_Assignment_
Word for word, transcribe the data below from the line with "This content is" to the line with "integration tests (depends on compile)", keeping both of those lines.
------ Material for the task
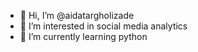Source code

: - 👋 Hi, I’m @aidatargholizade
- 👀 I’m interested in social media analytics
- 🌱 I’m currently learning python

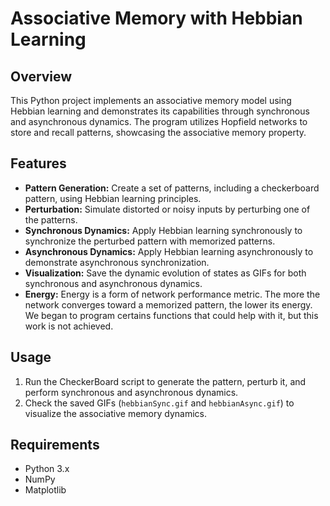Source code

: # Associative Memory with Hebbian Learning

## Overview

This Python project implements an associative memory model using Hebbian learning and demonstrates its capabilities through synchronous and asynchronous dynamics. The program utilizes Hopfield networks to store and recall patterns, showcasing the associative memory property.

## Features

- **Pattern Generation:** Create a set of patterns, including a checkerboard pattern, using Hebbian learning principles.
- **Perturbation:** Simulate distorted or noisy inputs by perturbing one of the patterns.
- **Synchronous Dynamics:** Apply Hebbian learning synchronously to synchronize the perturbed pattern with memorized patterns.
- **Asynchronous Dynamics:** Apply Hebbian learning asynchronously to demonstrate asynchronous synchronization.
- **Visualization:** Save the dynamic evolution of states as GIFs for both synchronous and asynchronous dynamics.
- **Energy:** Energy is a form of network performance metric. The more the network converges toward a memorized pattern, the lower its energy. We began to program certains functions that could help with it, but this work is not achieved.

## Usage

1. Run the CheckerBoard script to generate the pattern, perturb it, and perform synchronous and asynchronous dynamics.
2. Check the saved GIFs (`hebbianSync.gif` and `hebbianAsync.gif`) to visualize the associative memory dynamics.

## Requirements

- Python 3.x
- NumPy
- Matplotlib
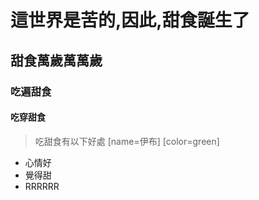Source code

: # 這世界是苦的,因此,甜食誕生了

## 甜食萬歲萬萬歲
### 吃遍甜食
#### 吃穿甜食
> 吃甜食有以下好處 [name=伊布] [color=green] 
* 心情好
* 覺得甜 
* RRRRRR
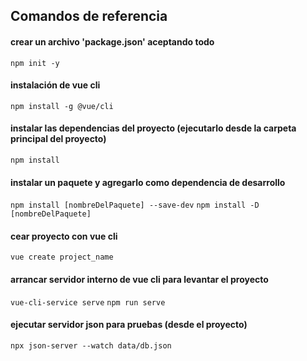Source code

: ## Comandos de referencia

#### crear un archivo 'package.json' aceptando todo
`npm init -y`

#### instalación de vue cli
`npm install -g @vue/cli`

#### instalar las dependencias del proyecto (ejecutarlo desde la carpeta principal del proyecto)
`npm install`

#### instalar un paquete y agregarlo como dependencia de desarrollo
`npm install [nombreDelPaquete] --save-dev`
`npm install -D [nombreDelPaquete]`

#### cear proyecto con vue cli
`vue create project_name`

#### arrancar servidor interno de vue cli para levantar el proyecto
`vue-cli-service serve`
`npm run serve`

#### ejecutar servidor json para pruebas (desde el proyecto)
`npx json-server --watch data/db.json`


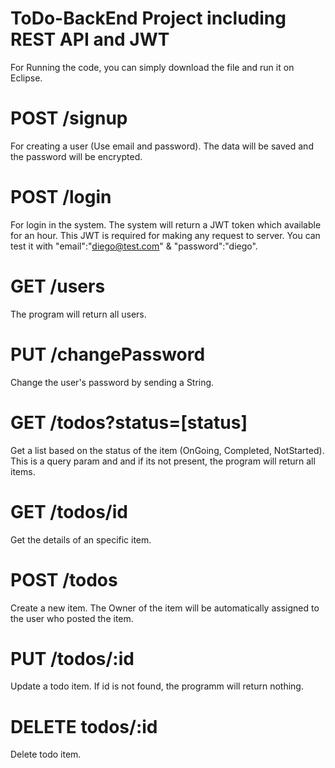# ToDo-BackEnd Project including REST API and JWT

For Running the code, you can simply download the file and run it on Eclipse.


# POST /signup
For creating a user (Use email and password). The data will be saved and the password will be encrypted.

# POST /login
For login in the system. The system will return a JWT token which available for an hour. This JWT is required for making any request to server.
You can test it with "email":"diego@test.com" & "password":"diego".

# GET /users
The program will return all users.

# PUT /changePassword
Change the user's password by sending a String.

# GET /todos?status=[status]
Get a list based on the status of the item (OnGoing, Completed, NotStarted). This is a query param and and if its not present, the program will return all items.

# GET /todos/id
Get the details of an specific item.

# POST /todos
Create a new item. The Owner of the item will be automatically assigned to the user who posted the item.

# PUT /todos/:id
Update a todo item. If id is not found, the programm will return nothing. 

# DELETE todos/:id
Delete todo item.
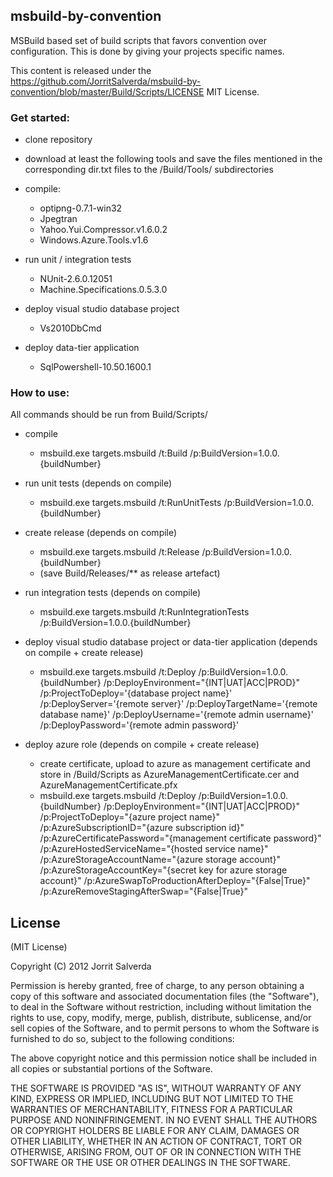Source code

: ## msbuild-by-convention

MSBuild based set of build scripts that favors convention over configuration. This is done by giving your projects specific names.

This content is released under the https://github.com/JorritSalverda/msbuild-by-convention/blob/master/Build/Scripts/LICENSE MIT License.

### Get started:
  
* clone repository
* download at least the following tools and save the files mentioned in the corresponding dir.txt files to the /Build/Tools/ subdirectories
  
* compile:
	* optipng-0.7.1-win32
	* Jpegtran
	* Yahoo.Yui.Compressor.v1.6.0.2
	* Windows.Azure.Tools.v1.6
  
* run unit / integration tests
	* NUnit-2.6.0.12051
	* Machine.Specifications.0.5.3.0
  
* deploy visual studio database project
	* Vs2010DbCmd
  
* deploy data-tier application	
	* SqlPowershell-10.50.1600.1
  
### How to use:
  
All commands should be run from Build/Scripts/  
  
* compile
	* msbuild.exe targets.msbuild /t:Build /p:BuildVersion=1.0.0.{buildNumber}
  
* run unit tests (depends on compile)
	* msbuild.exe targets.msbuild /t:RunUnitTests /p:BuildVersion=1.0.0.{buildNumber}
  
* create release (depends on compile)
	* msbuild.exe targets.msbuild /t:Release /p:BuildVersion=1.0.0.{buildNumber}
	* (save Build/Releases/** as release artefact)
  
* run integration tests (depends on compile)
	* msbuild.exe targets.msbuild /t:RunIntegrationTests /p:BuildVersion=1.0.0.{buildNumber}
  
* deploy visual studio database project or data-tier application (depends on compile + create release)
	* msbuild.exe targets.msbuild /t:Deploy /p:BuildVersion=1.0.0.{buildNumber} /p:DeployEnvironment="{INT|UAT|ACC|PROD}" /p:ProjectToDeploy='{database project name}' /p:DeployServer='{remote server}' /p:DeployTargetName='{remote database name}' /p:DeployUsername='{remote admin username}' /p:DeployPassword='{remote admin password}'
  
* deploy azure role (depends on compile + create release)
	* create certificate, upload to azure as management certificate and store in /Build/Scripts as AzureManagementCertificate.cer and AzureManagementCertificate.pfx
	* msbuild.exe targets.msbuild /t:Deploy /p:BuildVersion=1.0.0.{buildNumber} /p:DeployEnvironment="{INT|UAT|ACC|PROD}" /p:ProjectToDeploy="{azure project name}" /p:AzureSubscriptionID="{azure subscription id}" /p:AzureCertificatePassword="{management certificate password}" /p:AzureHostedServiceName="{hosted service name}" /p:AzureStorageAccountName="{azure storage account}" /p:AzureStorageAccountKey="{secret key for azure storage account}" /p:AzureSwapToProductionAfterDeploy="{False|True}" /p:AzureRemoveStagingAfterSwap="{False|True}"
	
## License

(MIT License)

Copyright (C) 2012 Jorrit Salverda

Permission is hereby granted, free of charge, to any person obtaining a copy of this software and associated documentation files (the "Software"), to deal in the Software without restriction, including without limitation the rights to use, copy, modify, merge, publish, distribute, sublicense, and/or sell copies of the Software, and to permit persons to whom the Software is furnished to do so, subject to the following conditions:

The above copyright notice and this permission notice shall be included in all copies or substantial portions of the Software.

THE SOFTWARE IS PROVIDED "AS IS", WITHOUT WARRANTY OF ANY KIND, EXPRESS OR IMPLIED, INCLUDING BUT NOT LIMITED TO THE WARRANTIES OF MERCHANTABILITY, FITNESS FOR A PARTICULAR PURPOSE AND NONINFRINGEMENT. IN NO EVENT SHALL THE AUTHORS OR COPYRIGHT HOLDERS BE LIABLE FOR ANY CLAIM, DAMAGES OR OTHER LIABILITY, WHETHER IN AN ACTION OF CONTRACT, TORT OR OTHERWISE, ARISING FROM, OUT OF OR IN CONNECTION WITH THE SOFTWARE OR THE USE OR OTHER DEALINGS IN THE SOFTWARE.  
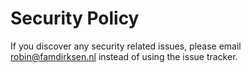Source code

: # Security Policy

If you discover any security related issues, please email robin@famdirksen.nl instead of using the issue tracker.
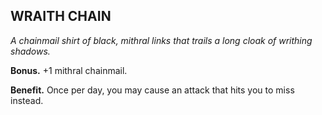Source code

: ## WRAITH CHAIN

_A chainmail shirt of black, mithral links that trails a long cloak of writhing shadows._

**Bonus.** +1 mithral chainmail.

**Benefit.** Once per day, you may cause an attack that hits you to miss instead.

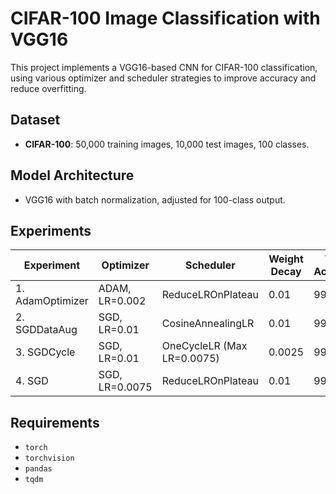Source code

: # CIFAR-100 Image Classification with VGG16

This project implements a VGG16-based CNN for CIFAR-100 classification, using various optimizer and scheduler strategies to improve accuracy and reduce overfitting.

## Dataset

- **CIFAR-100**: 50,000 training images, 10,000 test images, 100 classes.

## Model Architecture

- VGG16 with batch normalization, adjusted for 100-class output.

## Experiments

| **Experiment**   | **Optimizer**   | **Scheduler**              | **Weight Decay** | **Train Accuracy** | **Val Accuracy** |
|------------------|-----------------|----------------------------|------------------|--------------------|------------------|
| 1. AdamOptimizer | ADAM, LR=0.002  | ReduceLROnPlateau          | 0.01             | 99.7%              | 54.7%            |
| 2. SGDDataAug    | SGD, LR=0.01    | CosineAnnealingLR          | 0.01             | 99.3%              | 59.6%            |
| 3. SGDCycle      | SGD, LR=0.01    | OneCycleLR (Max LR=0.0075) | 0.0025           | 99.9%              | 62%              |
| 4. SGD           | SGD, LR=0.0075  | ReduceLROnPlateau          | 0.01             | 99.9%              | 66.2%            |

## Requirements

- `torch`
- `torchvision`
- `pandas`
- `tqdm`
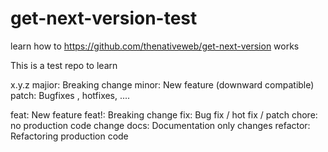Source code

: # get-next-version-test
learn how to https://github.com/thenativeweb/get-next-version works


This is a test repo to learn

x.y.z
  majior: Breaking change
  minor: New feature (downward compatible)
  patch: Bugfixes , hotfixes, ....

feat: New feature
feat!: Breaking change
fix:  Bug fix / hot fix / patch
chore: no production code change
docs: Documentation only changes
refactor: Refactoring production code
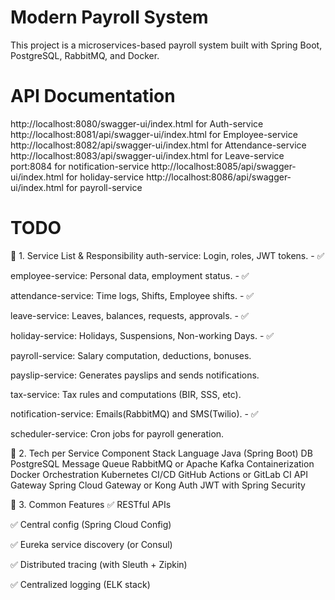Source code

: # Modern Payroll System

This project is a microservices-based payroll system built with Spring Boot, PostgreSQL, RabbitMQ, and Docker.

# API Documentation
http://localhost:8080/swagger-ui/index.html for Auth-service
http://localhost:8081/api/swagger-ui/index.html for Employee-service
http://localhost:8082/api/swagger-ui/index.html for Attendance-service
http://localhost:8083/api/swagger-ui/index.html for Leave-service
port:8084 for notification-service
http://localhost:8085/api/swagger-ui/index.html for holiday-service
http://localhost:8086/api/swagger-ui/index.html for payroll-service

# TODO

🔹 1. Service List & Responsibility
auth-service: Login, roles, JWT tokens. - ✅

employee-service: Personal data, employment status. - ✅

attendance-service: Time logs, Shifts, Employee shifts. - ✅

leave-service: Leaves, balances, requests, approvals. - ✅

holiday-service: Holidays, Suspensions, Non-working Days. - ✅ 

payroll-service: Salary computation, deductions, bonuses.

payslip-service: Generates payslips and sends notifications.

tax-service: Tax rules and computations (BIR, SSS, etc).

notification-service: Emails(RabbitMQ) and SMS(Twilio). - ✅

scheduler-service: Cron jobs for payroll generation.

🔹 2. Tech per Service
Component	        Stack
Language	        Java (Spring Boot)
DB	                PostgreSQL
Message Queue	    RabbitMQ or Apache Kafka
Containerization	Docker
Orchestration	    Kubernetes
CI/CD	            GitHub Actions or GitLab CI
API Gateway	        Spring Cloud Gateway or Kong
Auth	            JWT with Spring Security

🔹 3. Common Features
✅ RESTful APIs

✅ Central config (Spring Cloud Config)

✅ Eureka service discovery (or Consul)

✅ Distributed tracing (with Sleuth + Zipkin)

✅ Centralized logging (ELK stack)

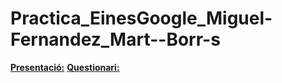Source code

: # Practica_EinesGoogle_Miguel-Fernandez_Mart--Borr-s
[**Presentació:**](nombre.pdf)
[**Questionari:**](https://docs.google.com/forms/d/e/1FAIpQLSeARmyHucrvCpLM50bzzVsWkCjRHWF_UT_OOZHiWRhafmexjA/viewform?usp=sharing&ouid=108374675660598671164)
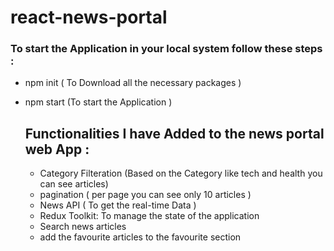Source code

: # react-news-portal
### To start the Application in your local system follow these steps : 
- npm init ( To Download all the necessary packages )
- npm start (To start the Application )

  ## Functionalities I have Added to the news portal web App :
  - Category Filteration (Based on the Category like tech and health you can see articles)
  - pagination ( per page you can see only 10 articles )
  - News API ( To get the real-time Data )
  - Redux Toolkit: To manage the state of the application
  - Search news articles
  - add the favourite articles to the favourite section
  
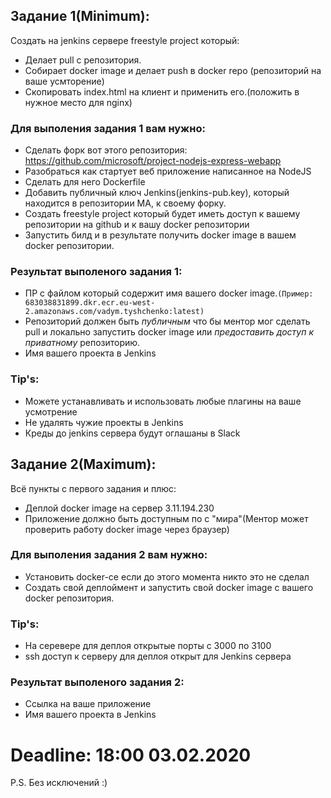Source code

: ## Задание 1(Minimum):
Создать на jenkins сервере freestyle project который:
* Делает pull с репозитория.
* Собирает docker image и делает push в docker repo (репозиторий на ваше усмторение)
* Скопировать index.html на клиент и применить его.(положить в нужное место для nginx)

### Для выполения задания 1 вам нужно:
* Сделать форк вот этого репозитория: https://github.com/microsoft/project-nodejs-express-webapp
* Разобраться как стартует веб приложение написанное на NodeJS
* Сделать для него Dockerfile
* Добавить публичный ключ Jenkins(jenkins-pub.key), который находится в репозитории MA, к своему форку.
* Создать freestyle project который будет иметь доступ к вашему репозитории на github и к вашу docker репозитории
* Запустить билд и в результате получить docker image в вашем docker репозитории.

### Результат выполеного задания 1:
* ПР с файлом который содержит имя вашего docker image.`(Пример: 683038831899.dkr.ecr.eu-west-2.amazonaws.com/vadym.tyshchenko:latest)`
* Репозиторий должен быть *публичным* что бы ментор мог сделать pull и локально запустить docker image или *предоставить доступ к приватному* репозиторию.
* Имя вашего проекта в Jenkins

### Tip's:
* Можете устанавливать и использовать любые плагины на ваше усмотрение
* Не удалять чужие проекты в Jenkins
* Креды до jenkins сервера будут оглашаны в Slack

## Задание 2(Maximum):
Всё пункты с первого задания и плюс:
* Деплой docker image на сервер 3.11.194.230
* Приложение должно быть доступным по с "мира"(Ментор может проверить работу docker image через браузер)

### Для выполения задания 2 вам нужно:
* Установить docker-сe если до этого момента никто это не сделал
* Создать свой деплоймент и запустить свой docker image с вашего docker репозитория. 

### Tip's:
* На серевере для деплоя открытые порты с 3000 по 3100
* ssh доступ к серверу для деплоя открыт для Jenkins сервера

### Результат выполеного задания 2:
* Ссылка на ваше приложение
* Имя вашего проекта в Jenkins

# Deadline: 18:00 03.02.2020
P.S. Без исключений :)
------------
_Solved exercise_
This content is released under the https://github.com/JorritSalverda/msbuild-by-convention/blob/master/Build/Scripts/LICENSE MIT License.

### Get started:
  
* clone repository
* download at least the following tools and save the files mentioned in the corresponding dir.txt files to the /Build/Tools/ subdirectories
  
* compile:
	* optipng-0.7.1-win32
	* Jpegtran
	* Yahoo.Yui.Compressor.v1.6.0.2
	* Windows.Azure.Tools.v1.6
  
* run unit / integration tests
	* NUnit-2.6.0.12051
	* Machine.Specifications.0.5.3.0
  
* deploy visual studio database project
	* Vs2010DbCmd
  
* deploy data-tier application	
	* SqlPowershell-10.50.1600.1
  
### How to use:
  
All commands should be run from Build/Scripts/  
  
* compile
	* msbuild.exe targets.msbuild /t:Build /p:BuildVersion=1.0.0.{buildNumber}
  
* run unit tests (depends on compile)
	* msbuild.exe targets.msbuild /t:RunUnitTests /p:BuildVersion=1.0.0.{buildNumber}
  
* create release (depends on compile)
	* msbuild.exe targets.msbuild /t:Release /p:BuildVersion=1.0.0.{buildNumber}
	* (save Build/Releases/** as release artefact)
  
* run integration tests (depends on compile)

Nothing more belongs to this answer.